FEIGENBAUM: Governor focuses on the big issues, just as Reagan did

  • Comments
  • Print
Listen to this story

Subscriber Benefit

As a subscriber you can listen to articles at work, in the car, or while you work out. Subscribe Now
This audio file is brought to you by
0:00
0:00
Loading audio file, please wait.
  • 0.25
  • 0.50
  • 0.75
  • 1.00
  • 1.25
  • 1.50
  • 1.75
  • 2.00

Feb. 6 would have been the 100th birthday for President Ronald Reagan. Gov. Mitch Daniels, who worked for the fellow Republican in the White House, was inundated with interview requests asking what lessons he learned from Reagan that he applied in his own turn as a state chief executive.

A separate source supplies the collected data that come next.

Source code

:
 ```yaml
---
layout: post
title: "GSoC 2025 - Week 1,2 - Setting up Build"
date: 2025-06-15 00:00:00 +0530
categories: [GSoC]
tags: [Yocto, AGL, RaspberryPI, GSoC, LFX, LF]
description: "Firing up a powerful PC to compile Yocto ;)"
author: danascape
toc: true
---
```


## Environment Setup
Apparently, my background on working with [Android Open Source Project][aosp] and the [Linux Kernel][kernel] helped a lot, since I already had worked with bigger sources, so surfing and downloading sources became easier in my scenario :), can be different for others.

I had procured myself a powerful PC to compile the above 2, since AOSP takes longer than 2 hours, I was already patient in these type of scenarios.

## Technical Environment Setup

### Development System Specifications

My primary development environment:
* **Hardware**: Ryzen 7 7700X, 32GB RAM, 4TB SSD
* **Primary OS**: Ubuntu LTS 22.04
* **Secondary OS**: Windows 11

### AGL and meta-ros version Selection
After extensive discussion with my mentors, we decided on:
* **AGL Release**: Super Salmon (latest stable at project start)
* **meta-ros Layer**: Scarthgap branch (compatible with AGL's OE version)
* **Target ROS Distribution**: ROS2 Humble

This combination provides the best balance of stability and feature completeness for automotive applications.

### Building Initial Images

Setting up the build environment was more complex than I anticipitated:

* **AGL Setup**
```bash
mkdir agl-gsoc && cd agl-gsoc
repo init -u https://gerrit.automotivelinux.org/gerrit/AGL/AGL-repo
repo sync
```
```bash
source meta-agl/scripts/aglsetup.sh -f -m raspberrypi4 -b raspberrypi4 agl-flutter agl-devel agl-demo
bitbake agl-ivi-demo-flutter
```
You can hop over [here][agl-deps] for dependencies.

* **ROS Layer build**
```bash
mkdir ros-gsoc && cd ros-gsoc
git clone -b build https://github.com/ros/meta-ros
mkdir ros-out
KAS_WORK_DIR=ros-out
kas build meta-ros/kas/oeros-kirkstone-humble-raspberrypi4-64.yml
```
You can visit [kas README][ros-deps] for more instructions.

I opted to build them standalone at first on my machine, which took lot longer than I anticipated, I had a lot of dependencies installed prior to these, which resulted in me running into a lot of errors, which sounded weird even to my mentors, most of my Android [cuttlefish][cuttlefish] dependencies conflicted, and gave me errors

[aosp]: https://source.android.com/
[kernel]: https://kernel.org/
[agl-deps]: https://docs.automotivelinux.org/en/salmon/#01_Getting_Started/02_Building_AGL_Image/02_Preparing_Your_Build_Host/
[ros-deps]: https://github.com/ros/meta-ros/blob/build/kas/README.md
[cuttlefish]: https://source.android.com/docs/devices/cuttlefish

The governor invariably replied that it was Reagan’s fixation on the big picture that guided The Gipper’s administration, and he tried to emulate that. Daniels staffers confirm his similar admonitions to them. That “think big” attitude seems to be carrying over to lawmakers, who this month focused on major issues, in both committee hearings and floor action.

The governor’s “truce” on social and wedge issues has for now been cast aside. But the debates on such hot-button topics as banning same-sex marriage, abortion restrictions, charter school expansion, immigration law reform and enforcement, trimming corporate taxes, and local government reform didn’t degenerate to the level of personal and political donnybrooks that have disrupted previous sessions.

Sure, there was a four-hour delay of floor action as the House prepared to consider the controversial charter school legislation, while Democrats privately plotted their strategy on a raft of amendments (and the party-line votes on them undoubtedly will be used against individual Republicans in their new legislative districts in 2012).

But it’s been far tamer than many expected, given the compressed schedule, the emotional nature of the issues, the lengthy period (think years) that many items had been bottled up, the relative inexperience of many lawmakers and their perceived impatience to act, and the importance of the topics as lawmakers looked at the proverbial big picture.

Of course, virtually any action, inaction, or real or perceived slight can trigger an unhealthy overreaction at any point, and lawmakers haven’t even yet sat down to the table to talk budget or contemplate the newly delivered chunk of census data meat that soon will be carved up for political consumption.

But there is another critical item still floating around the rotunda that could yet be delayed for other overarching reasons.

In a previous column, I described the lightning fast ride through the legislative process that the Unemployment Insurance Trust Fund fix measure, HB 1450, was taking. That bill had passed the House and was destined to land on the governor’s desk for signature by month’s end.

Last year, you may remember, legislators—with the governor’s acquiescence—had tolled the effective date of the unemployment insurance tax hike for one year, thinking the federal government would step in and bail out the states. That never happened, and a new bill to revamp the 2009 compromise was on rails.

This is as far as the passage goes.